使用MBE 系統成長出超越臨界厚度的氮砷化銦量子點樣品，藉由摻雜氮原子造成應力鬆弛的方式誘發形成雙模態量子點，並透過光性與電性量測分析來探討雙模態量子點形成的機制與特性。為了聯結量子點的光特性與電特性，我們利用分光儀產生各波長的光激發下，當光激發了量子點能階產生電子電洞對時，電子電洞會經由兩種機制產生訊號，分別為再複放射合以及載子放射，並貢獻在三種訊號：分別為螢光、光電流和光電容。因此，比較了不同熱退火樣品之光電流和光電容變化，以及藉由改變溫度及波長觀察光電流與光電容變化趨勢；當電子與電洞放射速率相差較大時，光電容的訊號變強而光電流的訊號變弱。藉由光電流與光電容的量測分析出在氮砷化銦量子點樣品中的電子放射機制為熱放射，而經熱退火後的樣品中，量子點的電子放射機制則是藉由熱放射至砷化銦鎵覆蓋層後再穿遂至砷化鎵層。而配合光電容的量測結果以及我們提出的理論計算模型，確立電子與電洞的放射速率並確認了在氮砷化銦/砷化鎵材料中導帶與價帶能量比例為6比4。
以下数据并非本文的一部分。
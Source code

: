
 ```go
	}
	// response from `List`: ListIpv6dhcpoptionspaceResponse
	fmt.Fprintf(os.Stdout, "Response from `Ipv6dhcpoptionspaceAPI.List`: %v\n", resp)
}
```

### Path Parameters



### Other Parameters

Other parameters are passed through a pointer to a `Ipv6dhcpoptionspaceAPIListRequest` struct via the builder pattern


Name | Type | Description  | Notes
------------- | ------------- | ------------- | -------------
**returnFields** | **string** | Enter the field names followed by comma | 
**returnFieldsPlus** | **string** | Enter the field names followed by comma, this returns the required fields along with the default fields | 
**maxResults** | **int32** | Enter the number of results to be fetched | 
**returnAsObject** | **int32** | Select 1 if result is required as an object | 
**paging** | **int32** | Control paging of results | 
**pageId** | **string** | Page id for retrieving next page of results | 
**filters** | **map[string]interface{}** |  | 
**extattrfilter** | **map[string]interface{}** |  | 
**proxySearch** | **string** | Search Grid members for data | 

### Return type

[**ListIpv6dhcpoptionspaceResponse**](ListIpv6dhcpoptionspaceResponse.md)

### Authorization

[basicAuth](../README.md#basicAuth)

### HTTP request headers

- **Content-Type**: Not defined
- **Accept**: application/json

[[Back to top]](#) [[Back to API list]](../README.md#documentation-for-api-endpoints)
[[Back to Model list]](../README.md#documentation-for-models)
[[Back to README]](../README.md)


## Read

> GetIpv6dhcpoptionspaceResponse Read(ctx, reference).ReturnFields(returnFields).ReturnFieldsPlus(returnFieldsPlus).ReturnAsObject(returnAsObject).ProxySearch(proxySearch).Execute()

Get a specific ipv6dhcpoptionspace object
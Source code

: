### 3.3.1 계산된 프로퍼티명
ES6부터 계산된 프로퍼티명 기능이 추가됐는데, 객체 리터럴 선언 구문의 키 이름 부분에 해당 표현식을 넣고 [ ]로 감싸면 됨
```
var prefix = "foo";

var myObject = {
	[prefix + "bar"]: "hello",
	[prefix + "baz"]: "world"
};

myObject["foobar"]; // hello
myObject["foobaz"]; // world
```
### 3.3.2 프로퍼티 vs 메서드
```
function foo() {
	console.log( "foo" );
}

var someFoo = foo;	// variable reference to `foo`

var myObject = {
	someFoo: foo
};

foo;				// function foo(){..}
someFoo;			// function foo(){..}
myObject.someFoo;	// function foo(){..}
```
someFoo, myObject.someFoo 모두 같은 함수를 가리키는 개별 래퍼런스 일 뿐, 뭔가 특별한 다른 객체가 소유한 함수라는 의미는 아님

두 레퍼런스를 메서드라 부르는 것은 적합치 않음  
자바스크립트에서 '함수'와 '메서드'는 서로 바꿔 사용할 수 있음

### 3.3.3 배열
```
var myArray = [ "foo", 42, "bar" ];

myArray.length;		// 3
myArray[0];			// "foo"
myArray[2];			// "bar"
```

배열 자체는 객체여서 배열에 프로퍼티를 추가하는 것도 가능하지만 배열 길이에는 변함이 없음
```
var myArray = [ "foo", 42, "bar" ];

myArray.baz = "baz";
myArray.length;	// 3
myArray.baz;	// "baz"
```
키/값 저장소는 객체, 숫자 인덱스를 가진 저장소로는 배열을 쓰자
In this work we study a method for controlling of the structure of the InAs quantum dots (QDs) with InGaAs capping layer fabricated by molecular beam epitaxy (MBE) deposition. When the InAs with a large nitrogen incorporating, strain in the InAsN QDs is relaxed. At the same time, the bimodal QDs start to form. The characteristics of the bimodal QDs are studied by optical and electrical measurements. The excitation of the electron-hole pairs in the QDs by illumination on the QDs is also studied. The electron-hole pairs can lead to the photoluminescence, photocurrent and photocapacitance by mechanisms of carrier recombination and emission. Furthermore, we analyze temperature and energy dependences of photocurrent and photocapacitance on samples of before and after annealing. Comparing with the electron and hole emission rates from the InAs quantum state, photocapacitance is obviously found as the difference of electron and hole emission rate enhance. On the photocurrent analysis, electron escape process is thermal emission from the quantum state to the GaAs band edge on the sample before annealing, and the electron escape process is the phonon-assisted tunneling from quantum state via the InGaAs capping layer state to the GaAs conduction band edge on the sample after annealing. A theory model by a simple rate equation can explain the mechanisms of illumination on QDs, estimate the hole emission rate, and the conduction-band offset ratio is roughly 60% (6：4) for the InAsN/GaAs material system.